Serwis The Verge ogłosił listę pięćdziesięciu osób, które będą miały znaczący wpływ na kształtowanie najbliższych 50 lat naszych dziejów. Na liście znalazły się osoby, które działają na pograniczu technologii, sztuki, nauki i kultury. Próżno szukać na niej Barck'a Obamy, Władimira Putina czy Angeli Merkel.

Na wstępnie autorzy podkreslają, że był to szczególnie trudny rok, ponieważ technologia wylała się poza swoją niszę i miała wpływ na wiele dziedzin naszego życia - od polityki, po modę.

Ludzie, którzy znaleźli sie na tej liście dostali możliwość wyrażenia siebie i swojej osobowości. Zostali poproszeni o wysłanie swojego selfie, co według autorów jest najbardziej szczerą i osobistą fotografią.

Na liście nie mogło zabraknąć Tim'a Cook'a. CEO Apple znalazł się wśród trzynastu "Tytanów" wytypowanych przez The Verge.

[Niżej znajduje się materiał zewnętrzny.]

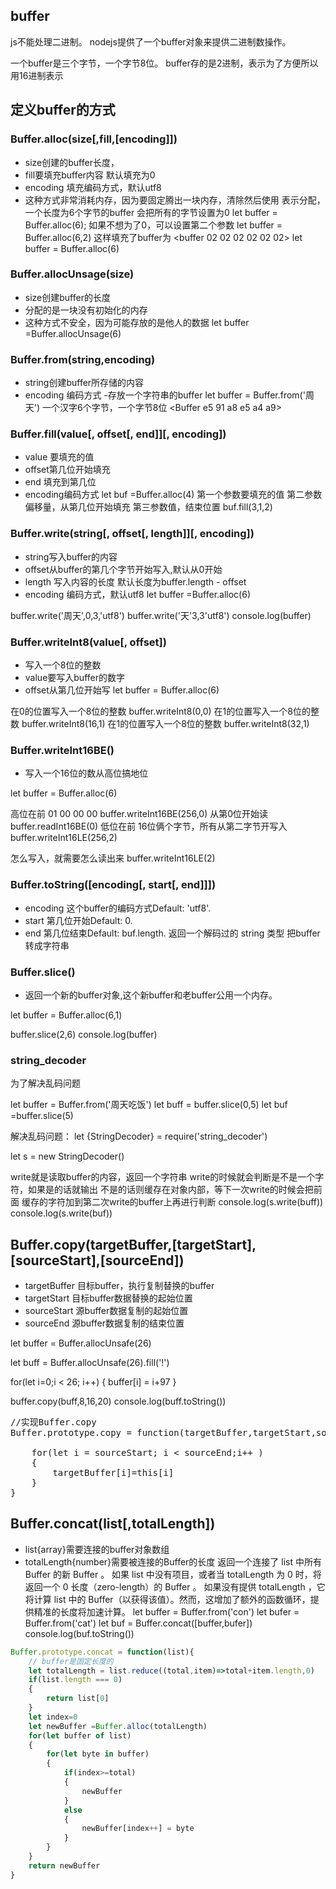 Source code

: ## buffer
js不能处理二进制。
nodejs提供了一个buffer对象来提供二进制数操作。

一个buffer是三个字节，一个字节8位。
buffer存的是2进制，表示为了方便所以用16进制表示
## 定义buffer的方式
### Buffer.alloc(size[,fill,[encoding]])
- size创建的buffer长度，
- fill要填充buffer内容 默认填充为0
- encoding 填充编码方式，默认utf8
- 这种方式非常消耗内存，因为要固定腾出一块内存，清除然后使用
表示分配，一个长度为6个字节的buffer
会把所有的字节设置为0
let buffer = Buffer.alloc(6);
如果不想为了0，可以设置第二个参数
let buffer = Buffer.alloc(6,2)
这样填充了buffer为
<buffer 02 02 02 02 02 02>
let buffer = Buffer.alloc(6)

### Buffer.allocUnsage(size)

- size创建buffer的长度
- 分配的是一块没有初始化的内存
- 这种方式不安全，因为可能存放的是他人的数据
let buffer =Buffer.allocUnsage(6)

### Buffer.from(string,encoding)

- string创建buffer所存储的内容
- encoding 编码方式
-存放一个字符串的buffer
let buffer = Buffer.from('周天')
一个汉字6个字节，一个字节8位
<Buffer e5 91 a8 e5 a4 a9>

### Buffer.fill(value[, offset[, end]][, encoding])

- value 要填充的值
- offset第几位开始填充
- end 填充到第几位
- encoding编码方式
let buf =Buffer.alloc(4)
第一个参数要填充的值
第二参数偏移量，从第几位开始填充
第三参数值，结束位置
buf.fill(3,1,2)

### Buffer.write(string[, offset[, length]][, encoding])

- string写入buffer的内容
- offset从buffer的第几个字节开始写入,默认从0开始
- length 写入内容的长度 默认长度为buffer.length - offset
- encoding 编码方式，默认utf8
let buffer =Buffer.alloc(6)
<!--  -->
buffer.write('周天',0,3,'utf8')
buffer.write('天'3,3'utf8')
console.log(buffer)


### Buffer.writeInt8(value[, offset])

- 写入一个8位的整数
- value要写入buffer的数字
- offset从第几位开始写
let buffer = Buffer.alloc(6)

在0的位置写入一个8位的整数
buffer.writeInt8(0,0)
在1的位置写入一个8位的整数
buffer.writeInt8(16,1)
在1的位置写入一个8位的整数
buffer.writeInt8(32,1)


### Buffer.writeInt16BE()

- 写入一个16位的数从高位搞地位

let buffer = Buffer.alloc(6)

高位在前
01 00 00 00
buffer.writeInt16BE(256,0)
从第0位开始读
buffer.readInt16BE(0)
低位在前
16位俩个字节，所有从第二字节开写入
buffer.writeInt16LE(256,2)

怎么写入，就需要怎么读出来
buffer.writeInt16LE(2)

### Buffer.toString([encoding[, start[, end]]])

- encoding 这个buffer的编码方式Default: 'utf8'.
- start 第几位开始Default: 0.
- end 第几位结束Default: buf.length.
返回一个解码过的 string 类型
把buffer转成字符串

### Buffer.slice()

- 返回一个新的buffer对象,这个新buffer和老buffer公用一个内存。

let buffer = Buffer.alloc(6,1)
<!-- q浅拷贝 -->
buffer.slice(2,6)
console.log(buffer)


### string_decoder
为了解决乱码问题

let buffer = Buffer.from('周天吃饭')
let buff = buffer.slice(0,5)
let buf =buffer.slice(5)

解决乱码问题：
let {StringDecoder} = require('string_decoder')

let s = new StringDecoder()

<!-- 检查是否是一个完整的字节 ，如果不是一个完整的字节，
就把他缓存在这个buffer里面，等下次传来的字节然后补齐-->
write就是读取buffer的内容，返回一个字符串
write的时候就会判断是不是一个字符，如果是的话就输出
不是的话则缓存在对象内部，等下一次write的时候会把前面
缓存的字符加到第二次write的buffer上再进行判断
console.log(s.write(buff))
console.log(s.write(buf))

## Buffer.copy(targetBuffer,[targetStart],[sourceStart],[sourceEnd])
- targetBuffer 目标buffer，执行复制替换的buffer
- targetStart 目标buffer数据替换的起始位置
- sourceStart 源buffer数据复制的起始位置
- sourceEnd 源buffer数据复制的结束位置
<!-- 创建一个26个字节的buffer -->
let buffer = Buffer.allocUnsafe(26)
<!-- 创建一个26个字节的buffer用‘！’填充 -->
let buff = Buffer.allocUnsafe(26).fill('!')

for(let i=0;i < 26; i++)
{
	<!-- buffer存入26个数据 -->
	buffer[i] = i+97
	<!-- 存入的是ASCII值，从a开始 -->
}
<!-- 把buffer从第16到20个字节，复制到buff中第8个字节开始的位置 -->
 buffer.copy(buff,8,16,20)
 console.log(buff.toString())
 <!-- !!!!!!!!qrst!!!!!!!!!!!!! -->
<pre>
//实现Buffer.copy
Buffer.prototype.copy = function(targetBuffer,targetStart,sourceStart,sourceEnd){
	
	for(let i = sourceStart; i < sourceEnd;i++ )
	{
		targetBuffer[i]=this[i]
	}
}	
</pre>
## Buffer.concat(list[,totalLength])
- list{array}需要连接的buffer对象数组
- totalLength{number}需要被连接的Buffer的长度
返回一个连接了 list 中所有 Buffer 的新 Buffer 。
如果 list 中没有项目，或者当 totalLength 为 0 时，将返回一个 0 长度（zero-length）的 Buffer 。
如果没有提供 totalLength ，它将计算 list 中的 Buffer（以获得该值）。然而，这增加了额外的函数循环，提供精准的长度将加速计算。
let buffer = Buffer.from('con')
let bufer = Buffer.from('cat')
let buf = Buffer.concat([buffer,bufer])
console.log(buf.toString())
```js
Buffer.prototype.concat = function(list){
	// buffer是固定长度的
	let totalLength = list.reduce((total,item)=>total+item.length,0)
	if(list.length === 0)
	{
		return list[0]
	}
	let index=0
	let newBuffer =Buffer.alloc(totalLength)
	for(let buffer of list)
	{
		for(let byte in buffer)
		{
			if(index>=total)
			{
				newBuffer
			}
			else
			{
				newBuffer[index++] = byte
			}
		}
	}
	return newBuffer
}

``` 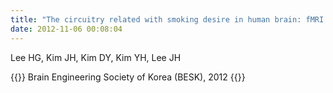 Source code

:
 ```yaml
---
title: "The circuitry related with smoking desire in human brain: fMRI study via visual block paradigm"
date: 2012-11-06 00:08:04
---
```


Lee HG, Kim JH, Kim DY, Kim YH, Lee JH

{{<format bright-green>}}
Brain Engineering Society of Korea (BESK), 2012
{{</format>}} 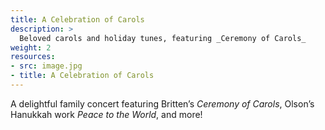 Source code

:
 ```yaml
---
title: A Celebration of Carols
description: >
  Beloved carols and holiday tunes, featuring _Ceremony of Carols_
weight: 2
resources:
- src: image.jpg
- title: A Celebration of Carols
---
```


A delightful family concert featuring Britten&rsquo;s _Ceremony of Carols_,
Olson&rsquo;s Hanukkah work _Peace to the World_, and more!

Opis osoby Tim'a Cook'a rozpoczyna się od jego niedawnego oświadczenia o tym, że jest gejem i jest z tego dumny. To się liczy. Ważne jest to, że Tim Cook wykorzystał swoją siłę przetargową do opowiedzenia się za równością wszystkich ludzi. "Będziemy nadal walczyć o nasze wartości, i wierzę, że każdy dyrektor generalny tej niesamowitej firmy, bez względu na rasę, płeć lub orientację seksualną zrobiłby to samo. Póki żyję, będę bronić tej równości." napisał w swoim oświadczeniu Cook.

Nawet gdyby nie zdecydował się na swój coming out, Tim Cook jest, według autorów listy, oczywistym wyborem do grupy najbardziej wpływowych osób w 2014 roku. Poprowadził on Apple w nowym kierunku, co pewnie nie stało by się za rządów Steve'a Jobs'a. Apple otwarło się na potrzeby użytkowników i deweloperów m.in. poprzez wprowadzenie do swojej oferty większych iPhone'ów. Firma może pochwalić się także zupełnie nowa kategorią produktów. Tim Cook i Apple Watch udowadniają, że odmienne myślenie ("Think different") nie skończyło się wraz ze Steve'm Jobs'em.